By KATE BETTON
The Somersworth International Children’s Festival is revving up its 27th year with a bang….
The other area of top popularity of the Festival, the exotic animals display, is headed up by Derek Small and Wildlife Encounters, which Small describes as “a federally licensed zoo whose model is doing outreach programs exclusively.”
Wildlife Encounters has been seen recently in the area at events such as the WERZ Kids’ Fest and the SPCA’s PetFest.
“Since 2003, we teach probably about 300 classroom programs a year in New Hampshire and Maine,” Small said, “And at least 200 summer camps during the summer months … so far we’ll be at thirty-three libraries in New Hampshire this summer.”
As for this year’s Festival, look for an African Safari theme.
Small describes a set-up of “all African animals, some hands-on animals and some exhibit-only animals. There’s hands-on and hands-off stuff, so there’s something for every age level.”
Animals attending on the “hands-off” list: African serval cat, fennec fox, and a Nile crocodile. Some animals that are finger-friendly: a giant sulcata tortoise named Frodo, “the walking rock,” African pygmy hedgehogs, African giant millipedes, and an Egyptian Uromastyx or other lizard.
“I have to always have a big snake,” Small said wryly.
“I think I’ll have to take our giant python Medusa. She’ll be in a secure display, she’s 16 feet long and weighs 100 pounds.”

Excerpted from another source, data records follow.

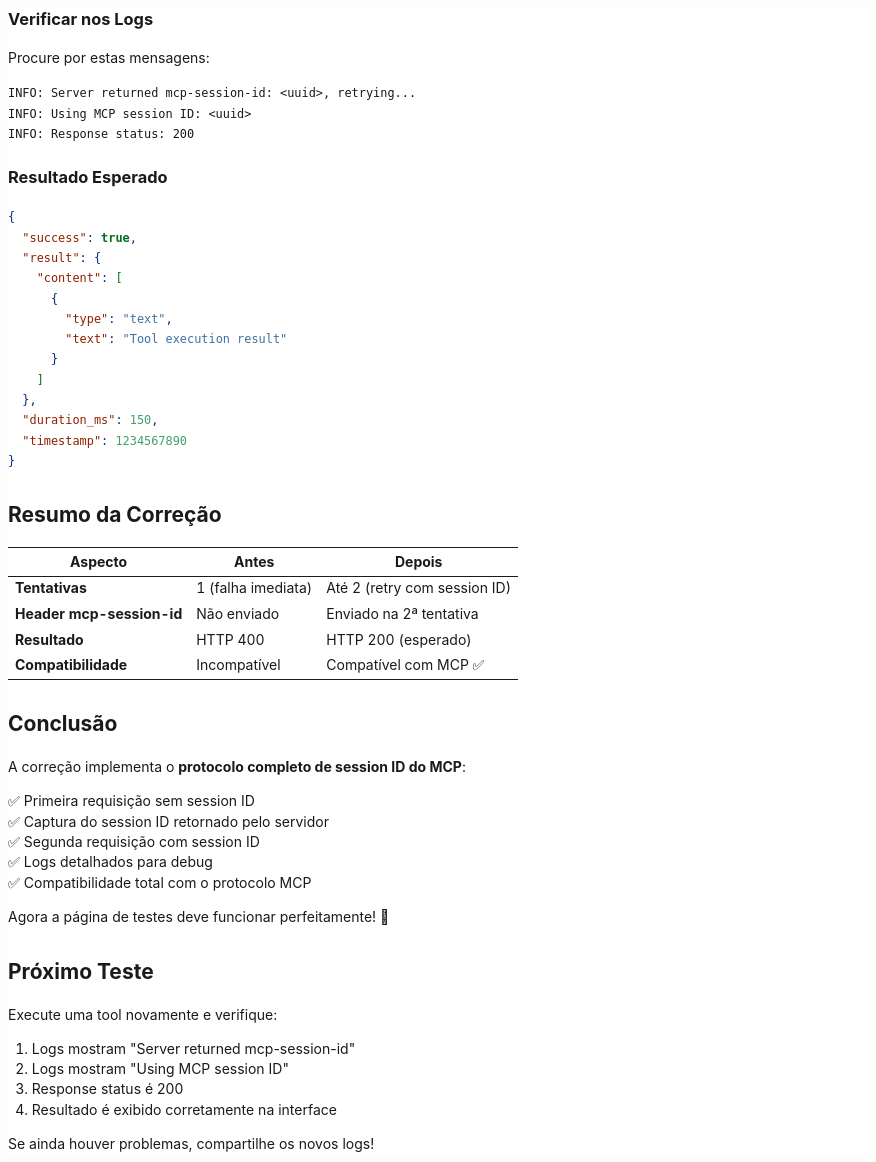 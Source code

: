 ### Verificar nos Logs

Procure por estas mensagens:

```
INFO: Server returned mcp-session-id: <uuid>, retrying...
INFO: Using MCP session ID: <uuid>
INFO: Response status: 200
```

### Resultado Esperado

```json
{
  "success": true,
  "result": {
    "content": [
      {
        "type": "text",
        "text": "Tool execution result"
      }
    ]
  },
  "duration_ms": 150,
  "timestamp": 1234567890
}
```

## Resumo da Correção

| Aspecto | Antes | Depois |
|---------|-------|--------|
| **Tentativas** | 1 (falha imediata) | Até 2 (retry com session ID) |
| **Header mcp-session-id** | Não enviado | Enviado na 2ª tentativa |
| **Resultado** | HTTP 400 | HTTP 200 (esperado) |
| **Compatibilidade** | Incompatível | Compatível com MCP ✅ |

## Conclusão

A correção implementa o **protocolo completo de session ID do MCP**:

✅ Primeira requisição sem session ID  
✅ Captura do session ID retornado pelo servidor  
✅ Segunda requisição com session ID  
✅ Logs detalhados para debug  
✅ Compatibilidade total com o protocolo MCP  

Agora a página de testes deve funcionar perfeitamente! 🎉

## Próximo Teste

Execute uma tool novamente e verifique:
1. Logs mostram "Server returned mcp-session-id"
2. Logs mostram "Using MCP session ID"
3. Response status é 200
4. Resultado é exibido corretamente na interface

Se ainda houver problemas, compartilhe os novos logs!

Small confirmed that often, children gravitate to the snake while their parents are far less enthusiastic about nearing the creature.
It will be Frodo’s fifth year at the Festival, so Small expects like past years, people will be looking for her.
But, he says, “I think Isis (the serval) will get a lot of eyeballs. Kids love the hedgehogs and the millipedes, but kids have seen them. I think Frodo, Medusa and Isis will be in competition to see who gets the most attention. It’s going to be a spectacular exhibit.”
Small says he knows many observers will “call Isis a cheetah, guaranteed,”
Laughing, he explained how integral education is to Wildlife Encounters’ mission.
He looks forward to explaining, “No, a cheetah is really a big cousin of this one … most people have never heard of a serval.”
“There will be parents — they drop off their kids at Wildlife Encounters, and they’ll come back two hours later cause their kids are still there. Those are kids that are probably going to grow up to work for us!”
“We always get the most interesting questions from the adults,” Small said, “Such as ‘how did you catch it?’ (Animals are never taken directly from the wild.) Medusa was a confiscation out of Maine. We get some of our animals from assisting law enforcement.”
Small details: “Our exhibit is staffed — this is what makes our exhibit unique and it’s why a lot of people hire us. A lot of companies go around, they set the animal up, and then they go sit around and twiddle their thumbs and let the public walk by.
“What makes us different is we make the effort to engage everyone who walks by … generally we don’t label our animals because that allows us to educate the public. Generally, our rule is, don’t bring chairs. It’s highly personal, highly educational, and highly interactive.”
Small can’t deny the exhibit’s certain popularity. “The kids always love it,” he said.
“And we get the opportunity the educate children on respecting wildlife. For example, as of June 7, New Hampshire pet stores can no longer sell alligators and crocodiles. What that means for us is, people can no longer touch them … if it’s not legal for a pet store to sell, I can’t let anybody touch it … but it’s a wonderful opportunity to talk about respect. That these animals cannot be kept as pets.
“One of my missions, as an educator, in a situation like this is to assist … in educating the general public about the legal status of wildlife and endangered species.”
“The SICF has annually been one of the major exhibit events we (Wildlife Encounters) look forward to the most,” said Small.
“It’s our local community, people come up to us, that we’ve done their kids’ birthday parties three years in a row, and we know people’s names. It’s one of our favorite events because we know people, and everybody is so supportive.”